▸ THE INPUT
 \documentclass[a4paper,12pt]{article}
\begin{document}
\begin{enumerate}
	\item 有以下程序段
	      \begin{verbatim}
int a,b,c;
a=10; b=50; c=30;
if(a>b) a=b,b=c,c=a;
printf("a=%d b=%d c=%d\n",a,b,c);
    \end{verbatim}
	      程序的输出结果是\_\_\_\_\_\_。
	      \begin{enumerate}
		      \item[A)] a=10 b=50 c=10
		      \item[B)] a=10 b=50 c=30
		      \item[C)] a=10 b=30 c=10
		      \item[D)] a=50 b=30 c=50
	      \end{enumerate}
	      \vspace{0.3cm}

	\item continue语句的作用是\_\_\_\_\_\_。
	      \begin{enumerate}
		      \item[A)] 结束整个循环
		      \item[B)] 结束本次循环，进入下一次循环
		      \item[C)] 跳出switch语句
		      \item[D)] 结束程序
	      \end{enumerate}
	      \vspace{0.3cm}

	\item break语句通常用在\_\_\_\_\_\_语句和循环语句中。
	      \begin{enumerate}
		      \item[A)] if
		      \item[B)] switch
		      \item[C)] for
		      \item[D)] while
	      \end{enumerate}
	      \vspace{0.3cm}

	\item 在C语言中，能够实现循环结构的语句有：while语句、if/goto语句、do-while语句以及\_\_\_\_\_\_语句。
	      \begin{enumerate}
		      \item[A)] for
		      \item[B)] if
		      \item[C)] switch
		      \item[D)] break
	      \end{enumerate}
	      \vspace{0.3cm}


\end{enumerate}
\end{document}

▸ PROBLEM STATEMENT
Return a faithful copy of all the records above.

▸ RESPONSE TO THE EXERCISE
 \documentclass[a4paper,12pt]{article}
\begin{document}
\begin{enumerate}
	\item 有以下程序段
	      \begin{verbatim}
int a,b,c;
a=10; b=50; c=30;
if(a>b) a=b,b=c,c=a;
printf("a=%d b=%d c=%d\n",a,b,c);
    \end{verbatim}
	      程序的输出结果是\_\_\_\_\_\_。
	      \begin{enumerate}
		      \item[A)] a=10 b=50 c=10
		      \item[B)] a=10 b=50 c=30
		      \item[C)] a=10 b=30 c=10
		      \item[D)] a=50 b=30 c=50
	      \end{enumerate}
	      \vspace{0.3cm}

	\item continue语句的作用是\_\_\_\_\_\_。
	      \begin{enumerate}
		      \item[A)] 结束整个循环
		      \item[B)] 结束本次循环，进入下一次循环
		      \item[C)] 跳出switch语句
		      \item[D)] 结束程序
	      \end{enumerate}
	      \vspace{0.3cm}

	\item break语句通常用在\_\_\_\_\_\_语句和循环语句中。
	      \begin{enumerate}
		      \item[A)] if
		      \item[B)] switch
		      \item[C)] for
		      \item[D)] while
	      \end{enumerate}
	      \vspace{0.3cm}

	\item 在C语言中，能够实现循环结构的语句有：while语句、if/goto语句、do-while语句以及\_\_\_\_\_\_语句。
	      \begin{enumerate}
		      \item[A)] for
		      \item[B)] if
		      \item[C)] switch
		      \item[D)] break
	      \end{enumerate}
	      \vspace{0.3cm}


\end{enumerate}
\end{document}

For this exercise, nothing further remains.